America and the Poor

I don't know Mitt Romney's heart, so I can't say for sure what he meant when he said that the "Very Poor" aren't a priority  for him.  In context he was saying that there's a safety net that will catch the poor and the rich do well, and so the focus should be on those in the middle.  President Obama also speaks of strengthening the middle class.  

But, the "gaffe" does speak volumes, not only of Romney's views, but those held by many of us in America. Ultimately, do we really care about the very poor?  

Romney's problem is that his own wealth insulates him from the realities of so many Americans.  His father grew up poor, but he didn't.  He may not have inherited his wealth, but his father was able to give him the foundation educationally, socially,  culturally, and economically that allowed him to succeed.  His father was, in many  ways, a self-made man, but it's difficult to say the same about Romney.  That tone-deafness underlines what has the tinge of a "Freudian slip" to it.  

But Romney's lack of concern for the poor is shared fairly widely.  In fact, I think that we all are stained by a lack of concern for those most at risk.  I live fairly well as a middle class professional.  I've been on the edge at times, but there was always someone somewhere who helped sustain me.  And I had the benefits of an education that helped me in life.

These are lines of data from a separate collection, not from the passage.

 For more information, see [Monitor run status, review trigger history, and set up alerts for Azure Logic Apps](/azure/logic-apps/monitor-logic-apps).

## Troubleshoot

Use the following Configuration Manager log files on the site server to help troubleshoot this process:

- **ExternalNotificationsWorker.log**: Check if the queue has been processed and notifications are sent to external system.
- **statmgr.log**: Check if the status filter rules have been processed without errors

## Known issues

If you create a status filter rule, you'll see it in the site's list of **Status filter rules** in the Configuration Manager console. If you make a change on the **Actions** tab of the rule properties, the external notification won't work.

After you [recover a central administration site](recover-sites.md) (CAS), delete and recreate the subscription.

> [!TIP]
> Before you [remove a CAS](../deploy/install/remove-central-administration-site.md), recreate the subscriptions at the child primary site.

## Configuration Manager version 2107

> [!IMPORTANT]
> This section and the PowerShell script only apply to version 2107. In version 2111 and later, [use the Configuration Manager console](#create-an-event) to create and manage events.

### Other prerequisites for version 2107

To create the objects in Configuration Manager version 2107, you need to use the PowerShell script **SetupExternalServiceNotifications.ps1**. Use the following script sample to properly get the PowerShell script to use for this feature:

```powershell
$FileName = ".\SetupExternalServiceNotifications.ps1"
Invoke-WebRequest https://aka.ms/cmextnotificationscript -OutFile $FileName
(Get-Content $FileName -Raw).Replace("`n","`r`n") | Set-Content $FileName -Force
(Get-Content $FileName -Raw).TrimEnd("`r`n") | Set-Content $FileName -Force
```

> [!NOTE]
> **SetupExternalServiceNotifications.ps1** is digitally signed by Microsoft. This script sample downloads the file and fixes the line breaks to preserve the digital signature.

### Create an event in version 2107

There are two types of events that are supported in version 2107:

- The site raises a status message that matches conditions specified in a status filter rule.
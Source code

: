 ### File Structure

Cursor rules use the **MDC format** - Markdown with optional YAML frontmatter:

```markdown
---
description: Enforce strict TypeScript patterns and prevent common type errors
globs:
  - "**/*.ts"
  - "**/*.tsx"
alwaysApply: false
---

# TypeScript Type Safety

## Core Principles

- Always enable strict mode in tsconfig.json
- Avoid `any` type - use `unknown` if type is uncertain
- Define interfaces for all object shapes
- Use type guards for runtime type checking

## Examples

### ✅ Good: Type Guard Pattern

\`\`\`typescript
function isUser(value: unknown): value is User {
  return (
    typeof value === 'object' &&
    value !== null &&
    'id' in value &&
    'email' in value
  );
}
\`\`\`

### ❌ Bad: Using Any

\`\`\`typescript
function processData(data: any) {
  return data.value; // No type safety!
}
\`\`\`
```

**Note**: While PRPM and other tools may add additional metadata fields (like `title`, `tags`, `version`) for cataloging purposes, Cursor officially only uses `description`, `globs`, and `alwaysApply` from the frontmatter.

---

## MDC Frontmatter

So, politics aside -- where do the poor really fit in our sense of God's realm?  What responsibility do we have for them?  Giving food to the hungry is helpful.  Teaching skills so that the poor can get jobs is helpful.  But at the end of the day, there are systemic and structural impediments that place a ceiling on the opportunities for many if not most who are poor.  The cycle of poverty is difficult to escape.  It's not about food stamps versus pay checks.  Many, if not most, Americans who are on food stamps have jobs, it's just that those jobs don't pay enough to provide enough food for the family.  

So, how do we change the system?  How do we work toward truly leveling the playing field at a time when the income disparity between the richest and the poorest is growing exponentially.  And it's not just a Mitt Romney, but look at athletes and movie stars.  The minimum salary for a major league baseball player is about $350,000 -- about what Romney made from speeches last year.   Top players are making 15 million and up per year.  They can get that kind of money because professional sports is big business.  They get their share, but the owners make their share.  

It may seem unseemly, but its reality.  So how do we make a real difference, especially at a time when the safety net that Mitt Romney speaks of is under duress?   Or in the words of Ebenezer Scrooge -- "are there no prisons?  Are there no poor houses?"   Is this the good news Jesus spoke of?

Comments

John said…
A well-formed sense of compassion would never have allowed Romney to even formulate the phrase that the "very poor are not a priority," regardless of the context. A strong moral compass renders us sensitive not just to how our words will be received by others but how they sound to ourselves. Words and phrases which offend our moral compass do so even as they tumble out of our mouths.

Language is an expression of the self. Casual language is perhaps the truest measure of one's deepest feelings - our guard is down and we are not looking over our shoulder to see who is listening - but we are always listening.

If one has genuine concern for the very poor, especially when speaking casually, one could not dismiss or minimize their plight - the words just sound wrong on one's tongue - they offend the self. And when the words sound wrong on the tongue, as they sometimes do, we feel compelled to immediately self-correct and apologize to ourselves if to no one else. But if they are from the heart they don't sound wrong at all, and there is no compulsion forcing us to deal immediately with our moral blunder.

I think in Romney's casual dismissal we begin to see the cold heart of the republican party and the Christian Right which is pulling its strings.

By the way, the claim that there is a safety net to catch the very poor s bizarre given the virulence of Republican attack on the social welfare system in this country. To attack the food stamp program in one political speech while proclaiming the reliability of the welfare safety net in the next speech is nothing short of moral bankruptcy.

The unfortunate thing is that Romney is perhaps the best the Republicans have to offer this time around.